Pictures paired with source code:
____________________

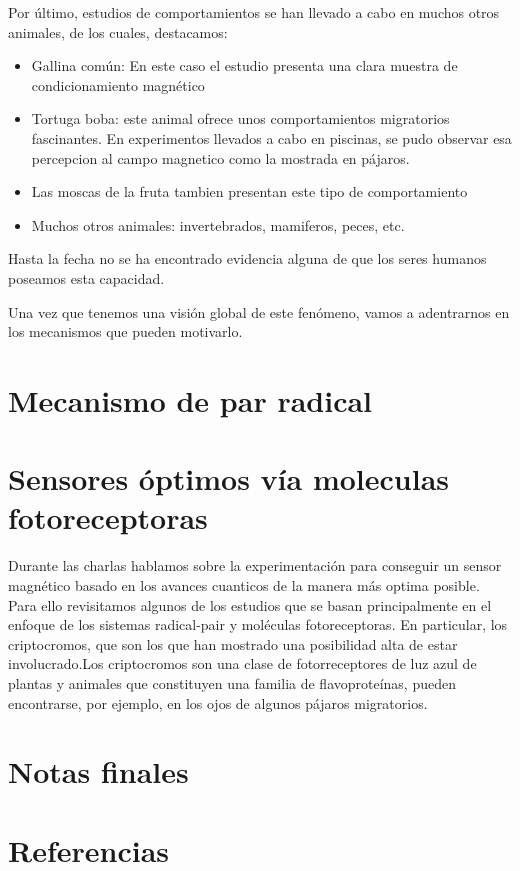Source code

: \documentclass[1p]{elsarticle}
\begin{document}
Por último, estudios de comportamientos se han llevado a cabo en muchos otros animales, de los cuales, destacamos: 
\begin{itemize}
	\item Gallina común: En este caso el estudio presenta una clara muestra de condicionamiento magnético
	\item Tortuga boba: este animal ofrece unos comportamientos migratorios fascinantes. En experimentos llevados a cabo en piscinas, se pudo observar esa percepcion al campo magnetico como la mostrada en pájaros.
	\item Las moscas de la fruta tambien presentan este tipo de comportamiento
	\item Muchos otros animales: invertebrados, mamiferos, peces, etc.
\end{itemize}

Hasta la fecha no se ha encontrado evidencia alguna de que los seres humanos poseamos esta capacidad.

Una vez que tenemos una visión global de este fenómeno, vamos a adentrarnos en los mecanismos que pueden motivarlo.


\section{Mecanismo de par radical}





\section{Sensores óptimos vía moleculas fotoreceptoras}
Durante las charlas hablamos sobre la experimentación para conseguir un sensor magnético basado en los avances cuanticos de la manera más optima posible. 
Para ello revisitamos algunos de los estudios que se basan principalmente en el enfoque de los sistemas radical-pair y moléculas fotoreceptoras. En particular, los criptocromos, que son los que han mostrado una posibilidad alta de estar involucrado.Los criptocromos son una clase de fotorreceptores de luz azul de plantas y animales que constituyen una familia de flavoproteínas, pueden encontrarse, por ejemplo, en los ojos de algunos pájaros migratorios.










\section{Notas finales}


\section*{Referencias}


\end{document}

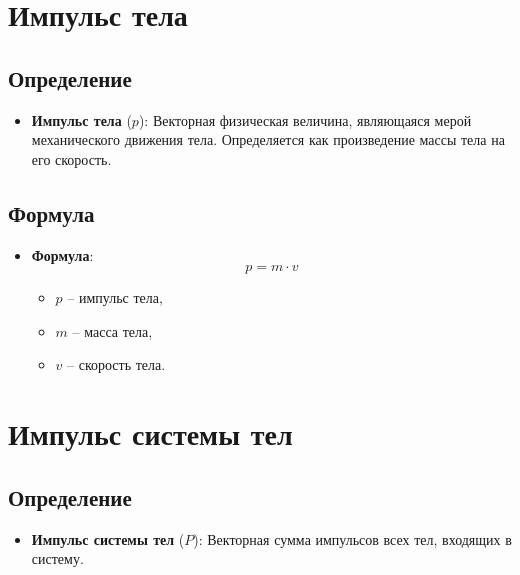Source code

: \documentclass[a4paper,12pt]{article}
\begin{document}
\begin{center}
\end{center}

\vspace{-2.5em}

\section*{Импульс тела}

\vspace{-9pt}
\subsection*{Определение}
\vspace{-3pt}
\begin{itemize}[itemsep=0pt, topsep=0pt, parsep=3pt]
  \item \textbf{Импульс тела} ($p$): Векторная физическая величина, являющаяся мерой механического движения тела. Определяется как произведение массы тела на его скорость.
\end{itemize}

\vspace{-9pt}
\subsection*{Формула}
\vspace{-3pt}
\begin{itemize}[itemsep=0pt, topsep=0pt, parsep=3pt]
  \item \textbf{Формула}: \[ p = m \cdot v \]
    \begin{itemize}[itemsep=0pt, topsep=0pt, parsep=3pt]
      \item $p$ – импульс тела,
      \item $m$ – масса тела,
      \item $v$ – скорость тела.
    \end{itemize}
\end{itemize}



\section*{Импульс системы тел}

\vspace{-9pt}
\subsection*{Определение}
\vspace{-3pt}
\begin{itemize}[itemsep=0pt, topsep=0pt, parsep=3pt]
  \item \textbf{Импульс системы тел} ($P$): Векторная сумма импульсов всех тел, входящих в систему.
\end{itemize}
\end{document}
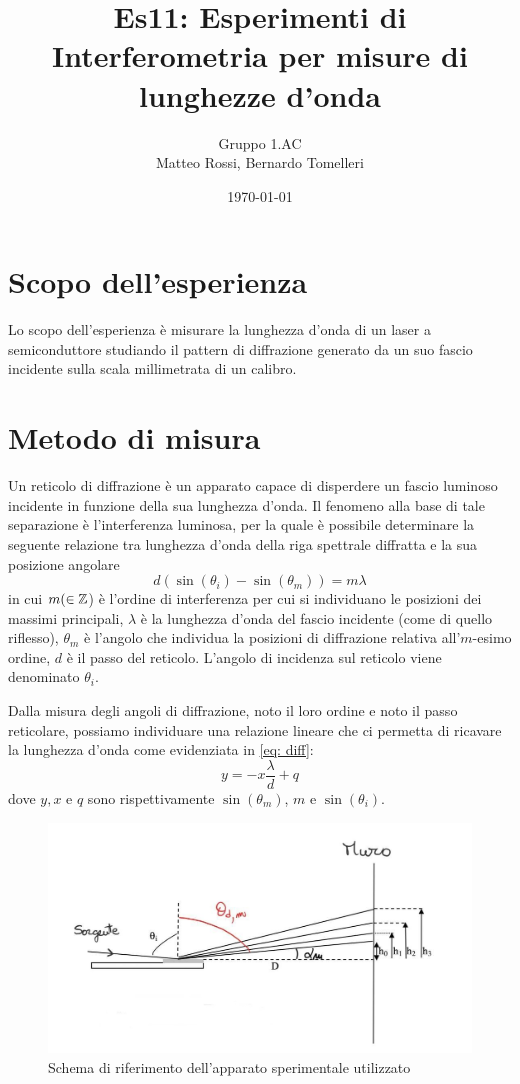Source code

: \documentclass[10pt, a4paper, italian]{article}
\author{Gruppo 1.AC \\ Matteo Rossi, Bernardo Tomelleri}
\title{Es11: Esperimenti di Interferometria per misure di lunghezze d'onda}
\begin{document}
\date{\today}
\maketitle

\section{Scopo dell'esperienza}
Lo scopo dell'esperienza è misurare la lunghezza d'onda di un laser
a semiconduttore studiando il pattern di diffrazione generato da un suo
fascio incidente sulla scala millimetrata di un calibro.

\section{Metodo di misura}
Un reticolo di diffrazione è un apparato capace di disperdere un fascio
luminoso incidente in funzione della sua lunghezza d'onda. Il fenomeno alla
base di tale separazione è l'interferenza luminosa, per la quale è possibile
determinare la seguente relazione tra lunghezza d'onda della riga spettrale
diffratta e la sua posizione angolare
\begin{equation}
d(\sin(\theta _i) - \sin(\theta _m)) = m \lambda
\label{eq: diff}
\end{equation}
in cui $m (\in \mathbb Z$) è l'ordine di interferenza per cui si individuano le
posizioni dei massimi principali, $\lambda$ è la lunghezza d'onda del fascio
incidente (come di quello riflesso), $\theta _m$ è l'angolo che
individua la posizioni di diffrazione relativa all'$m$-esimo ordine, $d$ è il
passo del reticolo.
L'angolo di incidenza sul reticolo viene denominato $\theta _i$.

Dalla misura degli angoli di diffrazione, noto il loro ordine e noto il passo
reticolare, possiamo individuare una relazione lineare che ci permetta di
ricavare la lunghezza d'onda come evidenziata in \cref{eq: diff}:
\begin{equation}
y = -x \frac{\lambda}{d} + q
\label{eq: fit}
\end{equation}
dove $y,x$ e $q$ sono rispettivamente $\sin(\theta _m)$, $m$ e
$\sin(\theta _i)$.

\begin{figure}
\includegraphics[width=\textwidth]{0}
\caption{Schema di riferimento dell'apparato sperimentale utilizzato
\label{fig: schema}}
\end{figure}
\end{document}
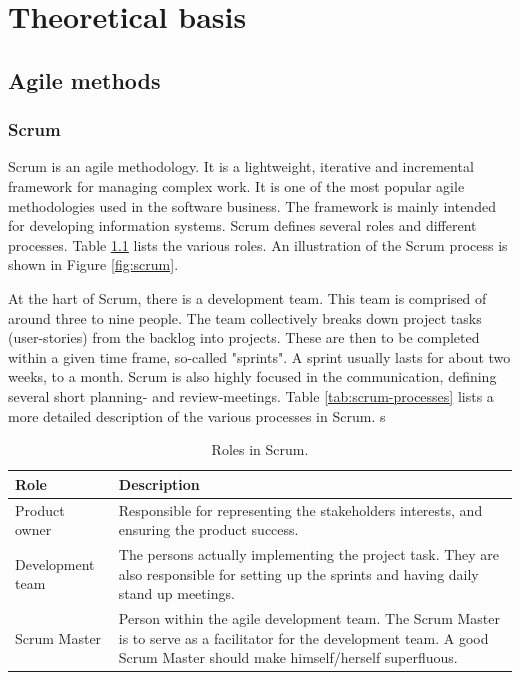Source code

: \chapter{Theoretical basis}

\section{Agile methods}
\subsection{Scrum}
Scrum \cite{scrum} is an agile methodology. It is a lightweight, iterative and incremental framework for managing complex work. It is one of the most popular agile methodologies used in the software business. The framework is mainly intended for developing information systems. Scrum defines several roles and different processes. Table \ref{tab:scrum-roles} lists the various roles. An illustration of the Scrum process is shown in Figure \ref{fig:scrum}.

At the hart of Scrum, there is a development team. This team is comprised of around three to nine people. The team collectively breaks down project tasks (user-stories) from the backlog into projects. These are then to be completed within a given time frame, so-called "sprints". A sprint usually lasts for about two weeks, to a month. Scrum is also highly focused in the communication, defining several short planning- and review-meetings. Table \ref{tab:scrum-processes} lists a more detailed description of the various processes in Scrum. 
s
\begin{table}[H]
    \centering
    \caption{Roles in Scrum.}
    \label{tab:scrum-roles}
    \begin{tabularx}{\textwidth}{|l|X|}
        \hline
        \textbf{Role} & \textbf{Description}\\
        \hline
        Product owner & Responsible for representing the stakeholders interests, and ensuring the product success.\\
        \hline
        Development team & The persons actually implementing the project task. They are also responsible for setting up the sprints and having daily stand up meetings.\\
        \hline
        Scrum Master & Person within the agile development team. The Scrum Master is to serve as a facilitator for the development team. A good Scrum Master should make himself/herself superfluous.\\
        \hline
    \end{tabularx}
\end{table}


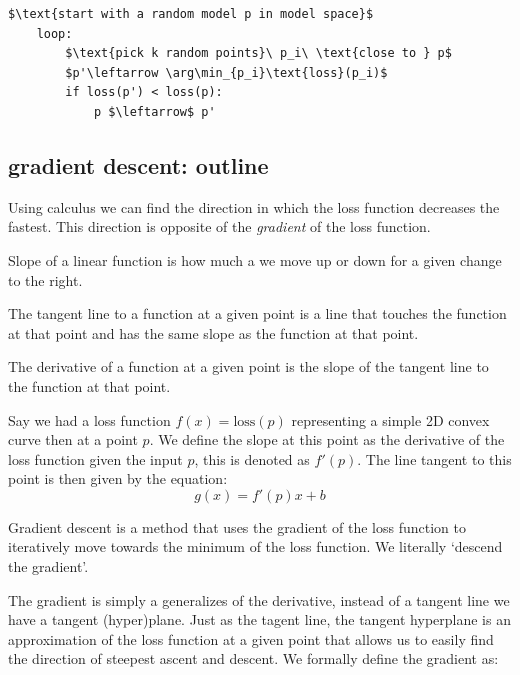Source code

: \documentclass[12pt]{article}
\begin{document}
\begin{lstlisting}[caption=branching search]
    $\text{start with a random model p in model space}$
    loop:
        $\text{pick k random points}\ p_i\ \text{close to } p$
        $p'\leftarrow \arg\min_{p_i}\text{loss}(p_i)$
        if loss(p') < loss(p):
            p $\leftarrow$ p'
\end{lstlisting}

\subsection{gradient descent: outline}

Using calculus we can find the direction in which the loss function decreases the fastest. This direction is opposite of the \textit{gradient} of the loss function.

\begin{definition}[slope]
    Slope of a linear function is how much a we move up or down for a given change to the right.
\end{definition}

\begin{definition}
    The tangent line to a function at a given point is a line that touches the function at that point and has the same slope as the function at that point.    
\end{definition}

\begin{definition}[derivative]
    The derivative of a function at a given point is the slope of the tangent line to the function at that point.
\end{definition}

Say we had a loss function $f(x) = \text{loss}(p)$ representing a simple 2D convex curve then at a point $p$. We define the slope at this point as the derivative of the loss function given the input $p$, this is denoted as $f'(p)$. The line tangent to this point is then given by the equation:
\begin{equation}
    g(x) = f'(p)x + b
\end{equation}

\begin{definition}
    Gradient descent is a method that uses the gradient of the loss function to iteratively move towards the minimum of the loss function. We literally `descend the gradient'.
\end{definition}

The gradient is simply a generalizes of the derivative, instead of a tangent line we have a tangent (hyper)plane. Just as the tagent line, the tangent hyperplane is an approximation of the loss function at a given point that allows us to easily find the direction of steepest ascent and descent. We formally define the gradient as:
\end{document}
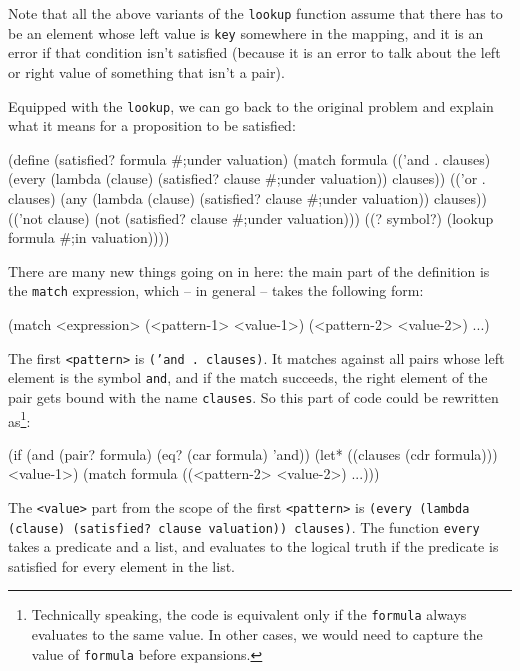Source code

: Note that all the above variants of the \texttt{lookup}
function assume that there has to be an element whose
left value is \texttt{key} somewhere in the mapping,
and it is an error if that condition isn't satisfied
(because it is an error to talk about the left or right
value of something that isn't a pair).

Equipped with the \texttt{lookup}, we can go back
to the original problem and explain what it means
for a proposition to be satisfied:

\begin{Snippet}
(define (satisfied? formula #;under valuation)
  (match formula
    (('and . clauses)
     (every (lambda (clause)
              (satisfied? clause #;under valuation))
            clauses))
    (('or . clauses)
     (any (lambda (clause)
            (satisfied? clause #;under valuation))
          clauses))
    (('not clause)
     (not (satisfied? clause #;under valuation)))
    ((? symbol?)
     (lookup formula #;in valuation))))
\end{Snippet}

There are many new things going on in here: the
main part of the definition is the \texttt{match}
expression, which -- in general -- takes the following
form:

\begin{Snippet}
(match <expression> 
  (<pattern-1> <value-1>) 
  (<pattern-2> <value-2>)
  ...)
\end{Snippet}

The first \texttt{<pattern>} is \texttt{('and . clauses)}.
It matches against all pairs whose left element is the symbol
\texttt{and}, and if the match succeeds, the right element
of the pair gets bound with the name \texttt{clauses}.
So this part of code could be rewritten as\footnote{Technically
speaking, the code is equivalent only if the \texttt{formula}
always evaluates to the same value. In other cases, we would
need to capture the value of \texttt{formula} before expansions.}:
\begin{Snippet}
(if (and (pair? formula) (eq? (car formula) 'and))
  (let* ((clauses (cdr formula)))
    <value-1>)
  (match formula
    ((<pattern-2> <value-2>)
     ...)))
\end{Snippet}

The \texttt{<value>} part from the scope of the first
\texttt{<pattern>} is
\texttt{(every (lambda (clause) (satisfied? clause valuation)) clauses)}.
The function \texttt{every} takes a predicate and a list, and
evaluates to the logical truth if the predicate is satisfied
for every element in the list.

____________________

_Exercise requirements_
In the entries above, find every line holding the word "тела" and copy it out.

_Completed exercise_
\section*{Импульс тела}
  \item \textbf{Импульс тела} ($p$): Векторная физическая величина, являющаяся мерой механического движения тела. Определяется как произведение массы тела на его скорость.
      \item $p$ – импульс тела,
      \item $m$ – масса тела,
      \item $v$ – скорость тела.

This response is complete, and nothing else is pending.